As medições globais mais recentes apontam que, nos últimos 100 anos, o planeta ficou 0,74 graus Celsius (ºC) mais quente, com elevação oceânica de 38 centímetros. "A Terra está mais quente, o mar está maior. Sim, as duas afirmações são corretas. Sim, o mar está avançando cada vez mais para a costa. Não há dúvida de que a mudança climática é muito mais rápida do que em qualquer época no último 1 milhão de anos", confirma Drude.

"Você não vai sentir o mar mais quente, mas esse quase 1 grau centígrado que aumentou sobe brutalmente o volume. Ninguém vai conseguir botar a perna e dizer 'ih, o mar tá mais quente'. O mar não vai afogar ninguém por enquanto. As simulações divulgadas apontam o que vai acontecer em 2300 se continuar do jeito que está".

Os piores cenários vêm sendo revisados porque já estariam desatualizados. Nunca os índices de gás carbônico foram tão altos ao redor da Terra. "Até a época da Revolução Industrial, por volta do ano 1850, a medição chegava a 260 ppm (partes por milhão). Hoje está batendo 411 ppm.
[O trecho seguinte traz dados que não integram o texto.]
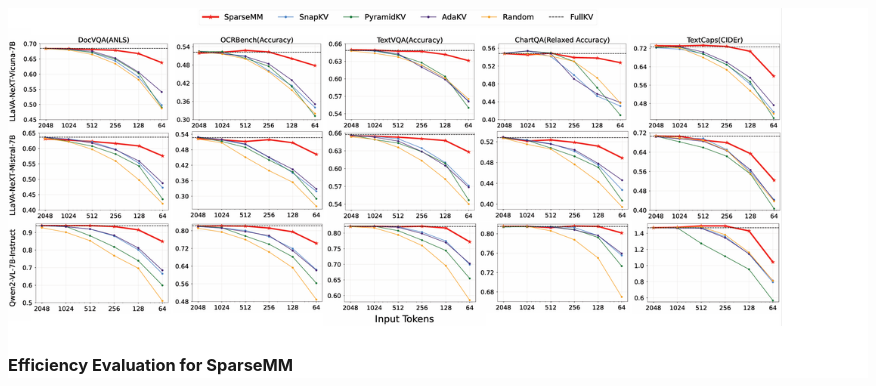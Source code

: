 <img src="https://github.com/CR400AF-A/SparseMM/blob/main/assets/main_result.png" alt="main_result.png" width=90%>
</p>
<div>


### Efficiency Evaluation for SparseMM
<p align="center" width="100%">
Isso não aconteceu em 10 mil anos anteriores, permaneceu em 250. Nesse último século e meio, praticamente dobrou. É a primeira evidência de que o aquecimento é associado à atividade antrópica", detalha Luiz Drude. Significa que para cada milhão de moléculas de diversos gases na atmosfera, 411 delas hoje são de dióxido de carbono (CO²).
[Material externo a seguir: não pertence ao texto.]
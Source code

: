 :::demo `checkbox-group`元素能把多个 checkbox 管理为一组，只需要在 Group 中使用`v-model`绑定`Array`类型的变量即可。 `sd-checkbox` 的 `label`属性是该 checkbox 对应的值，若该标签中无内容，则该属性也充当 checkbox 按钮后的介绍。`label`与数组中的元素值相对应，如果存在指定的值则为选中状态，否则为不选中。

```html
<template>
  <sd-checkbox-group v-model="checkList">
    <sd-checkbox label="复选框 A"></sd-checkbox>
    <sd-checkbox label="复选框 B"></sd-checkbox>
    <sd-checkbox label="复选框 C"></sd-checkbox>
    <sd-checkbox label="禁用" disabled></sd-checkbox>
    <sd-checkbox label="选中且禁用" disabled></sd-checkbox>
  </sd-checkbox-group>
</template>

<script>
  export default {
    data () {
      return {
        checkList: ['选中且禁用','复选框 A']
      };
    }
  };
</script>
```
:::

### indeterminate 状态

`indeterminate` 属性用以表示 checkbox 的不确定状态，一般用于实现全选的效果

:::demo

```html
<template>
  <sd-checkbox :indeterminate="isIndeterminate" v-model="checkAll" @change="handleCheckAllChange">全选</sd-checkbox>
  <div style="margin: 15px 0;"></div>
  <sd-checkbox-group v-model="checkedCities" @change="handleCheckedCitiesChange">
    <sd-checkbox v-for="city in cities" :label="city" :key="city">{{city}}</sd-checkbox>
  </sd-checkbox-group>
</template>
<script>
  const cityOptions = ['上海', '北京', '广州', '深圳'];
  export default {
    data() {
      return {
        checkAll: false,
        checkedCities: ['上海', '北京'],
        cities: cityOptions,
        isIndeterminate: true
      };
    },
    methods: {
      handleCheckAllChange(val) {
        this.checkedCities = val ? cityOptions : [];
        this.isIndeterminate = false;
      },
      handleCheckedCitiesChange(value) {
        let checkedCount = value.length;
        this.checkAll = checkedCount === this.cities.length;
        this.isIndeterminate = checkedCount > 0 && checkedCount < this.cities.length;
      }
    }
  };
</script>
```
O principal observatório de CO² do planeta fica na ilha de Mauna Loa, no Havaí, no topo de um vulcão. Foram os estudos do pesquisador norte-americano Charles David Kelling (1928-2005) que ajudaram a explicar o que são os danos do efeito estufa. Os índices de gás carbônico passaram a ser monitorados a partir de 1958 pelo pesquisador através da Curva de Keeling. 

Luiz Drude acentua que a mudança climática afeta principalmente os eventos extremos "deixando-os ainda mais extremos". As ressacas mais agressivas das marés, que antes aconteciam menos vezes em uma décadas, passaram a ser mais frequentes. Ele cita também como exemplo o aumento progressivo do número de secas em cada 50 anos. "Passou da média de dois (períodos de estiagem) até o ano 1700 para, hoje, quase 12 (períodos secos) a cada meio século".

Ao ser observado que a seca mais recente no Ceará durou sete anos, o professor acrescentou: "Exatamente, além disso a duração desse período de seca também aumentou. Passou a durar mais". Rio seco tem relação direta com o avanço do mar. O leito esvaziado deixa de lançar sedimentos pela foz, desprotege a costa e facilita o ataque oceânico. Drude descreve que a presença do manguezal mais para dentro do continente prova que é o mar que está empurrando a vegetação.

Antes de ser convidado para a FEC Academy, Luiz Drude fez parte, na década passada, da Land OceanInteraction in the Coast Zone (LOICZ). Era outro grupo de estudos para acompanhamento de bacias oceânicas. Nas Américas, o trabalho era identificado como Sambas (South American Base). A junção dos dois, mais a aproximação do InternationalHumanDimensionsProgramme, mais relacionado à dimensão humana do problema, uniu as perspectivas de análise continente-oceano e serviu para a composição da FEC Academy.

Drude resume: "O problema é que ninguém, nenhum governo fez o dever de casa. Você vê que em países como o Brasil degringolou geral. Nada previsto 30 anos atrás foi cumprido. Não é ser pessimista, é sendo bem realista com a situação atual. Há 30 anos ninguém acreditava que a gente iria chegar no cenário extremo. Hoje o cenário extremo é o default (padrão) É o que eles chamam de 'business as usual' (o de costume, em tradução livre). A gente chegou lá porque ninguém fez nada a respeito. Essa é a realidade do mundo hoje".